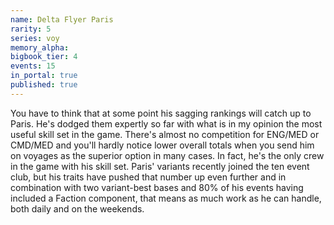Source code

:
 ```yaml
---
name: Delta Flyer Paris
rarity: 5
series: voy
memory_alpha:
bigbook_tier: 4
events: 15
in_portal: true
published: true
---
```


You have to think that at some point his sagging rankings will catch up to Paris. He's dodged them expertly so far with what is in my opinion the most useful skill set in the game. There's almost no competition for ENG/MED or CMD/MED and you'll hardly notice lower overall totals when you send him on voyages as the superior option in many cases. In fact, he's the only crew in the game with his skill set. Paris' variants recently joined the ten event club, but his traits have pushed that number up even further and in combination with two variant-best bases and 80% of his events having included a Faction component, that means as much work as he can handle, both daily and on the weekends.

---------------

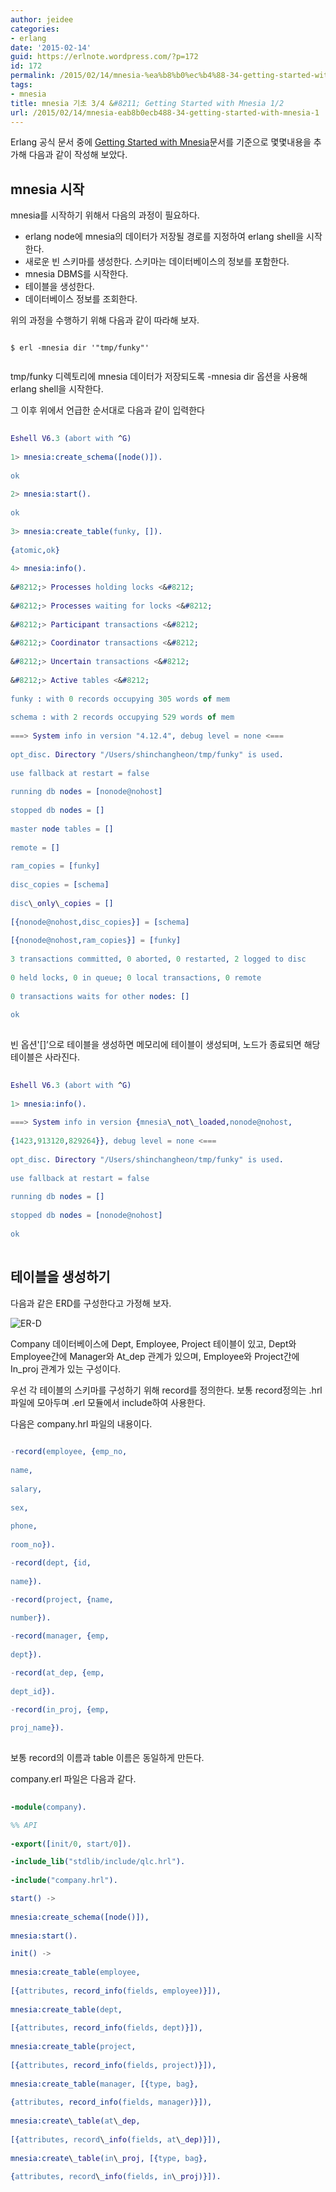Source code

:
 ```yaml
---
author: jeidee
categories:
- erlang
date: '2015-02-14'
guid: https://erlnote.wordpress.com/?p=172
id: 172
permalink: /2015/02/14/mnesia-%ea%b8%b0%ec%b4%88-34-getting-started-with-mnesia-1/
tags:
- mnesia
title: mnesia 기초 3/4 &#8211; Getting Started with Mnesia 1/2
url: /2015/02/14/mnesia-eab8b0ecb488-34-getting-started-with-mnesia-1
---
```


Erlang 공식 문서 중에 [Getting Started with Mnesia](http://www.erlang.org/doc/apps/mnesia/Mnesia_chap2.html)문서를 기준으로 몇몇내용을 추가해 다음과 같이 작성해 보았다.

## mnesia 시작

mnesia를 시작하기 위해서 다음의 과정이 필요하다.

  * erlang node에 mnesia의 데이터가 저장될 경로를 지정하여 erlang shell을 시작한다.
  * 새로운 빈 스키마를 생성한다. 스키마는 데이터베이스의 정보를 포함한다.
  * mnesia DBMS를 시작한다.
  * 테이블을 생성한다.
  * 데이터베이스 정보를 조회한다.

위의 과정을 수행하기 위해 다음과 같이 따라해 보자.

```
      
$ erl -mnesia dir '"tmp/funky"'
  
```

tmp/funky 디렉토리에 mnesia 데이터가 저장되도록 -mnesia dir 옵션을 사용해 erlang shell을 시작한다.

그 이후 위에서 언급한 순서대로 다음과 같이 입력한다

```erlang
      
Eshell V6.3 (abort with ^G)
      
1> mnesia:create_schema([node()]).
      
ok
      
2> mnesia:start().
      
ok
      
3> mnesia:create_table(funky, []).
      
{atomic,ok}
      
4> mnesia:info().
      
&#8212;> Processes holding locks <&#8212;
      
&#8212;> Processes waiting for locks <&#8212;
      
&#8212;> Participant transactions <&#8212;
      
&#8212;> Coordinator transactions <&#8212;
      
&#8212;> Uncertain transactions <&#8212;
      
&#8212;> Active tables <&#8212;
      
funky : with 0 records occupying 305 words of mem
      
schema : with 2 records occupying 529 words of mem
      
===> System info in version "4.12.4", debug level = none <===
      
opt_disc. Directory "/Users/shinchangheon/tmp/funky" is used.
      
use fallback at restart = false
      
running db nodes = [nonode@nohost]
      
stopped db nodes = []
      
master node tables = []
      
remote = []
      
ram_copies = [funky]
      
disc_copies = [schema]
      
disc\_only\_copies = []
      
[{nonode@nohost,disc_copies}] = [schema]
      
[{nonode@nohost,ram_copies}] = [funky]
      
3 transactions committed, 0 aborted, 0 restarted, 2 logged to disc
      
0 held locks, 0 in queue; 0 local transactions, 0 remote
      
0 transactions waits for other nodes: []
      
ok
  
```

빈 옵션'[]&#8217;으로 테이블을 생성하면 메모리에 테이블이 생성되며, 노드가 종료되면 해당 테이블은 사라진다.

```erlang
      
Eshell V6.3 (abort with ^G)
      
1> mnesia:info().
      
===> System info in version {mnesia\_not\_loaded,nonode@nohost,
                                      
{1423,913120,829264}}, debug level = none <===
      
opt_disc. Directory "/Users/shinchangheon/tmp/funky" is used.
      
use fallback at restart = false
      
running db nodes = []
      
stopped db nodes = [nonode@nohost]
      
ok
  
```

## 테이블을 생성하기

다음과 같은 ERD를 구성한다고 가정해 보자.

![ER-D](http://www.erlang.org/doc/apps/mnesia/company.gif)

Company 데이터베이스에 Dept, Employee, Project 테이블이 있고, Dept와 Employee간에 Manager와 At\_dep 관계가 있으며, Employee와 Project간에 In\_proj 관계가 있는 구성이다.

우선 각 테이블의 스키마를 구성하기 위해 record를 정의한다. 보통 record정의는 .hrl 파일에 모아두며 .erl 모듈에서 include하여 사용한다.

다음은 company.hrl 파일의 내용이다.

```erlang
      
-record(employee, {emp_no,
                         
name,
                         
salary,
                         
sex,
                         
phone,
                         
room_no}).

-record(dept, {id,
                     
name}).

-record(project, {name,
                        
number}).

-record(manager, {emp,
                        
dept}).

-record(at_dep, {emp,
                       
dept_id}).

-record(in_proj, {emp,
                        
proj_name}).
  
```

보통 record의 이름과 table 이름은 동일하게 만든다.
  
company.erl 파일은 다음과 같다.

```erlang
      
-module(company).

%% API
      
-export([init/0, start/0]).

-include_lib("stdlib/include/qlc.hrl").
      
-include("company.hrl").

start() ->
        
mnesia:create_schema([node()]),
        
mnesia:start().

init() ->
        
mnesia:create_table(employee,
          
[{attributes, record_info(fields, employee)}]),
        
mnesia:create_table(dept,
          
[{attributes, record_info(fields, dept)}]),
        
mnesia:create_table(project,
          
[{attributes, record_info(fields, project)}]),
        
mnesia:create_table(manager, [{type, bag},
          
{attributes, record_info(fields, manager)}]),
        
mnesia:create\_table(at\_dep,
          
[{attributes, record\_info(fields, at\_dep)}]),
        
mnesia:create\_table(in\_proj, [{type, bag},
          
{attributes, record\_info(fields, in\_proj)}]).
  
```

---------------

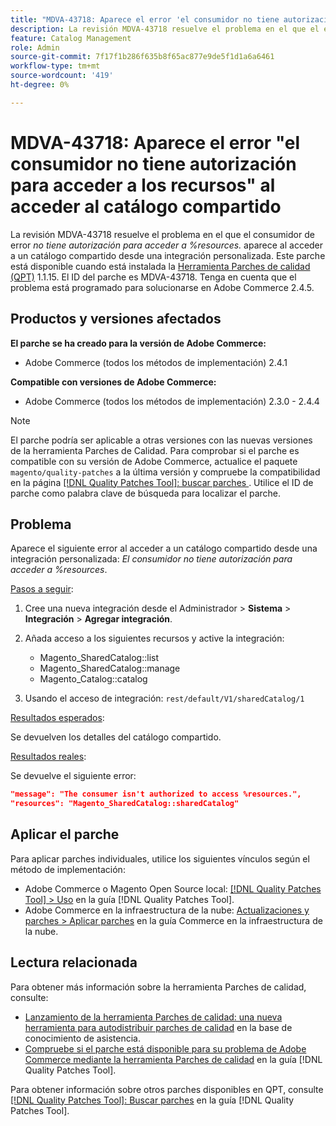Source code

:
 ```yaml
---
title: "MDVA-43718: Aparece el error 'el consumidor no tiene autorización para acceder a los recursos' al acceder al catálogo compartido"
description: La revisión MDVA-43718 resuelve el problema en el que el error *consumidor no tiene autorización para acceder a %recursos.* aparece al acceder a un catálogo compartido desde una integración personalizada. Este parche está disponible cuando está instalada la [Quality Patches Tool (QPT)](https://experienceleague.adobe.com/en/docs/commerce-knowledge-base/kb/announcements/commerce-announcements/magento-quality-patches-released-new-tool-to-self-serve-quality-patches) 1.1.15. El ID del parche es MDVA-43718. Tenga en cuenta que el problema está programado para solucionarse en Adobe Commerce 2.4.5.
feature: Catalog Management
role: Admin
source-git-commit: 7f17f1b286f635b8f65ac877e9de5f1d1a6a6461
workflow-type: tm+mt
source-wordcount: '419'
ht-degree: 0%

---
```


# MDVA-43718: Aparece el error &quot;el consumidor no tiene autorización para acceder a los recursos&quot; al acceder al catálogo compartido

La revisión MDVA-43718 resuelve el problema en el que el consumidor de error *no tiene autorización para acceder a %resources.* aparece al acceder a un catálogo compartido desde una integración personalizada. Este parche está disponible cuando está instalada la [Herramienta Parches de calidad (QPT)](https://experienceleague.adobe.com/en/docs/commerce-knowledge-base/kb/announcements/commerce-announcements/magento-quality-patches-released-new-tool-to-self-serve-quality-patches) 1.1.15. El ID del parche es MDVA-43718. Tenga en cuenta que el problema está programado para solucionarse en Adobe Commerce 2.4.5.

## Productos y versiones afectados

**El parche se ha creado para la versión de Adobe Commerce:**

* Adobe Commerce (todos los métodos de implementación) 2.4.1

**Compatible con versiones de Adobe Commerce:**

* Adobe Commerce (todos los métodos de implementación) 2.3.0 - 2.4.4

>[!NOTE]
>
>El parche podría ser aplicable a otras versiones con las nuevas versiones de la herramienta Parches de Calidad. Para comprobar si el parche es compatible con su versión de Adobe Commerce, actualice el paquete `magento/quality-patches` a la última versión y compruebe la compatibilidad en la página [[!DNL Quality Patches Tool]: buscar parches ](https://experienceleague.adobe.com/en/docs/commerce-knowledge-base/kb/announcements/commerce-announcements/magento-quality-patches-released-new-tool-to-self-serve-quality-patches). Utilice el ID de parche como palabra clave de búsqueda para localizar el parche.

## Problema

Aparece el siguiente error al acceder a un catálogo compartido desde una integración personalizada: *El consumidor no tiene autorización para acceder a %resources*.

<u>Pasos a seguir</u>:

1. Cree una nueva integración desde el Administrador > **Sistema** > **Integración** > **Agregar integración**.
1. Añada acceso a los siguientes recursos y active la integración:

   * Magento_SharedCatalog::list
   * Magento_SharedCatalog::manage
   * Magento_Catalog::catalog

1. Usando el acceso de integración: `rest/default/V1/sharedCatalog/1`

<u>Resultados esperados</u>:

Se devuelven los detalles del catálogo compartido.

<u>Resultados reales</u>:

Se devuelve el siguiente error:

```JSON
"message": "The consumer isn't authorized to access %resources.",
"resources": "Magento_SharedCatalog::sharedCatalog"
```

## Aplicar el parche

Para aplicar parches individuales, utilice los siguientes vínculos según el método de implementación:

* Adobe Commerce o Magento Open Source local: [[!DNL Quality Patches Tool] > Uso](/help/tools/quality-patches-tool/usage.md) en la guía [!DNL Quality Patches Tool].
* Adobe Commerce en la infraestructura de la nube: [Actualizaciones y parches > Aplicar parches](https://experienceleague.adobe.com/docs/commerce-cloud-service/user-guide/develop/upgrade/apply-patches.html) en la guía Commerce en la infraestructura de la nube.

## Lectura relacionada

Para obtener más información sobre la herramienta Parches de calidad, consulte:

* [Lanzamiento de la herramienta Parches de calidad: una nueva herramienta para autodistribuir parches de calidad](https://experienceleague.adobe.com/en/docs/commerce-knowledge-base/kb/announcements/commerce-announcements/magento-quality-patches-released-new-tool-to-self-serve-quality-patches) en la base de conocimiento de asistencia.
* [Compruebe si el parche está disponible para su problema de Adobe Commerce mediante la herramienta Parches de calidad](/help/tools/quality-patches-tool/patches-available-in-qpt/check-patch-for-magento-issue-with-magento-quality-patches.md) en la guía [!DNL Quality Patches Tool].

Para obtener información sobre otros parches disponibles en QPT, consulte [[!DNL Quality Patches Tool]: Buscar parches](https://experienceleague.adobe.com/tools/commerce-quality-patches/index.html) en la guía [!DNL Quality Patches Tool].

---------------

PROMPT: Lines of the material above that contain the string "Resultados" must be counted; respond with the total alone.

ANSWER BOX: 2